# EXTRACTED INFORMATION
....................

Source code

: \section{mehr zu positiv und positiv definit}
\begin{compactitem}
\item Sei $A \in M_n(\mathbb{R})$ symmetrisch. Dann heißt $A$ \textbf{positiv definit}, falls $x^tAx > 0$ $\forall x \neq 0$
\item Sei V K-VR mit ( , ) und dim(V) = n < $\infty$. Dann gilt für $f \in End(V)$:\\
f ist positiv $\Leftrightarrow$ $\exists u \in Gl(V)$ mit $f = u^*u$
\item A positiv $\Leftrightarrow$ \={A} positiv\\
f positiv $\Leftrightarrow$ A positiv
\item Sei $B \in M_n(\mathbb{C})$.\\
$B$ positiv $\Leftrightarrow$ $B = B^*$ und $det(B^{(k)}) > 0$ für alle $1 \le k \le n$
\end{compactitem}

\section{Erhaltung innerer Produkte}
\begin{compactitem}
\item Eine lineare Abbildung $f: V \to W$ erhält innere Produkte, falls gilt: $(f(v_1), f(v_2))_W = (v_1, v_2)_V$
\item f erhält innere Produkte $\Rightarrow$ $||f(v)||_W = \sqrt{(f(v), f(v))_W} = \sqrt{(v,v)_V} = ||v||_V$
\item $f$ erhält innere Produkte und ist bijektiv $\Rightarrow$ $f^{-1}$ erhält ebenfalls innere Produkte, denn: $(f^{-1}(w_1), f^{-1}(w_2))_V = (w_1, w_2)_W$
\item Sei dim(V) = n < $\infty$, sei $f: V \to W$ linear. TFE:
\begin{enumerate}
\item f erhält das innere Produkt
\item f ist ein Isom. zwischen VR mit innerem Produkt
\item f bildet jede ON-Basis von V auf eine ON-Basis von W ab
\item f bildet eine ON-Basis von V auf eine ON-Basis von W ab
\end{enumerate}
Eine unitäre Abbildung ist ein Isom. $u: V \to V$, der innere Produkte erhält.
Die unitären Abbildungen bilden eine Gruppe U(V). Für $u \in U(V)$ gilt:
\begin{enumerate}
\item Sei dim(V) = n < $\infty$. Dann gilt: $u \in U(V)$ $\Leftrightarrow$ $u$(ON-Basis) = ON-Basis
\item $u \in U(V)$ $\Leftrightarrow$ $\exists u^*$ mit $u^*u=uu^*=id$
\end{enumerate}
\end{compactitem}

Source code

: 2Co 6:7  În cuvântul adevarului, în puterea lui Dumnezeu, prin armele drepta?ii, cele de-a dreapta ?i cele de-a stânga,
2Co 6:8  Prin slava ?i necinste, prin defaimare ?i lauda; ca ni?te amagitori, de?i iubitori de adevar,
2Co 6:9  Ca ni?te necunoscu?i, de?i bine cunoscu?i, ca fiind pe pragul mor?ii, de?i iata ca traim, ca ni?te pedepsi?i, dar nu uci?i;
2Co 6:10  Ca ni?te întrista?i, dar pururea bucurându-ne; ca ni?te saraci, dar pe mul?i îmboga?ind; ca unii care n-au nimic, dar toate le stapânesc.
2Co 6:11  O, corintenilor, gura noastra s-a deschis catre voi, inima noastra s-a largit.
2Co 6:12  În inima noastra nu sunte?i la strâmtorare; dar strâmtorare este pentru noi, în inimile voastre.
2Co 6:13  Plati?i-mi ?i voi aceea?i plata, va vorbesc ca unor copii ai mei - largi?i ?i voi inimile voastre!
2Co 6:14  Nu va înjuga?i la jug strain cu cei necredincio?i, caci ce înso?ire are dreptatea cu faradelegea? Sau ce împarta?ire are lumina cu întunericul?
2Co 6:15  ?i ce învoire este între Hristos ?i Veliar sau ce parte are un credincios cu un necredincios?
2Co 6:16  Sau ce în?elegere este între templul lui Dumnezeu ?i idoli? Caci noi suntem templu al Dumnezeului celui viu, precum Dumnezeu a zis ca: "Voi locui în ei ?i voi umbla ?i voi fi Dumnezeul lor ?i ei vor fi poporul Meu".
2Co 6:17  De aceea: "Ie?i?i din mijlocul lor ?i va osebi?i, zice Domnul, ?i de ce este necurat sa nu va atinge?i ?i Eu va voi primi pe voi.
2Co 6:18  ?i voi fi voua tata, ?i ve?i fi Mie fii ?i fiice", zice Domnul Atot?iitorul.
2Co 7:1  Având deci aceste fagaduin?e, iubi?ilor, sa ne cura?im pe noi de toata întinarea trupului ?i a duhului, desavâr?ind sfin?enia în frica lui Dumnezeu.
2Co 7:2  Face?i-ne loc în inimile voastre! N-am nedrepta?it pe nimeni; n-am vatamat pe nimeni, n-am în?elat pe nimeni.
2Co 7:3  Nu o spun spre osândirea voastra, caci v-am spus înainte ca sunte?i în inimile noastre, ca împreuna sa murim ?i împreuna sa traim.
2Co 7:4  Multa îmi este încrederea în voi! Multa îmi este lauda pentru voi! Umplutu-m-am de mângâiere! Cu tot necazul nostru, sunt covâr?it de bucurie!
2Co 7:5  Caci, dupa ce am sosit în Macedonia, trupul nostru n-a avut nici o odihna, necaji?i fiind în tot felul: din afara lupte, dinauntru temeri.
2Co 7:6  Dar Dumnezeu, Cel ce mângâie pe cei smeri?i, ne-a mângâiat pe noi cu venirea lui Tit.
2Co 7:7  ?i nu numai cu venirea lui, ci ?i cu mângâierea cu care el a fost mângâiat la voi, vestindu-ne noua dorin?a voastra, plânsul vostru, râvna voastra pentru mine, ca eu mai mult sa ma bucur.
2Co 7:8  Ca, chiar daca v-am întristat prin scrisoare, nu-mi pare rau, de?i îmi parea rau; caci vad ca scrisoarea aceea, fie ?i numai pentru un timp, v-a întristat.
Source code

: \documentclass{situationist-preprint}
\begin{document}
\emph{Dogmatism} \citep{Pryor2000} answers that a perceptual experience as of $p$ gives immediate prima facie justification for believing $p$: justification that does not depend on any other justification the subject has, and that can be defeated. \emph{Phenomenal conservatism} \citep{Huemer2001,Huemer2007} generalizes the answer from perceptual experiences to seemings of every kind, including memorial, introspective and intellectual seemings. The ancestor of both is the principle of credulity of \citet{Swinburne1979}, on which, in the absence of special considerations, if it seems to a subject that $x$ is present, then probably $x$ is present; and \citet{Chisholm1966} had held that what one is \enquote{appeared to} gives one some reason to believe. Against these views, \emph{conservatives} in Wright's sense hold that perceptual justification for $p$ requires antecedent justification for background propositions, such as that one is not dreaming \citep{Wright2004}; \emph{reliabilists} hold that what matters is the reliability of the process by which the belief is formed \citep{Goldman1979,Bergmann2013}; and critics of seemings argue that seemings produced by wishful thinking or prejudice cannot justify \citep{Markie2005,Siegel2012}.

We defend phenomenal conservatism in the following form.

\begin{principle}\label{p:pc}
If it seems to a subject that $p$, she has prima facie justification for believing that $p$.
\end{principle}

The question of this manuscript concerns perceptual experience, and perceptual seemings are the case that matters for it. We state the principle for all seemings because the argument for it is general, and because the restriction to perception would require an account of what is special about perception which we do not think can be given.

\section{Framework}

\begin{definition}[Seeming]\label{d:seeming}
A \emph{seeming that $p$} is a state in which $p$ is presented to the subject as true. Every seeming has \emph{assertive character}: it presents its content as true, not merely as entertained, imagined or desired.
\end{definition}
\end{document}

....................

Please show, exactly as written, every line above that contains the word "Isom".

\item f ist ein Isom. zwischen VR mit innerem Produkt
Eine unitäre Abbildung ist ein Isom. $u: V \to V$, der innere Produkte erhält.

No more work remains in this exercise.